Pull every line with "https" from the data.
----- RECORDS FOR PROCESSING
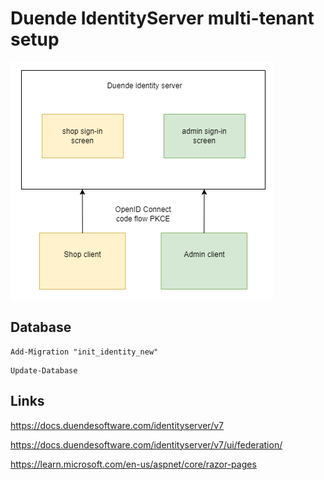 # Duende IdentityServer multi-tenant setup

![ASP.NET Core Architecture](https://github.com/damienbod/duende-multi-tenant/blob/main/images/context.png)

## Database

```
Add-Migration "init_identity_new" 
```

```
Update-Database
```

## Links

https://docs.duendesoftware.com/identityserver/v7

https://docs.duendesoftware.com/identityserver/v7/ui/federation/

https://learn.microsoft.com/en-us/aspnet/core/razor-pages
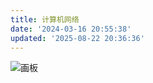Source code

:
 ```yaml
---
title: 计算机网络
date: '2024-03-16 20:55:38'
updated: '2025-08-22 20:36:36'
---
```

![画板](/images/e94d3fbc6e11b6e3457d3efce294c4ef.jpeg)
----------
#### FINAL ANSWER
![ASP.NET Core Architecture](https://github.com/damienbod/duende-multi-tenant/blob/main/images/context.png)
https://docs.duendesoftware.com/identityserver/v7
https://docs.duendesoftware.com/identityserver/v7/ui/federation/
https://learn.microsoft.com/en-us/aspnet/core/razor-pages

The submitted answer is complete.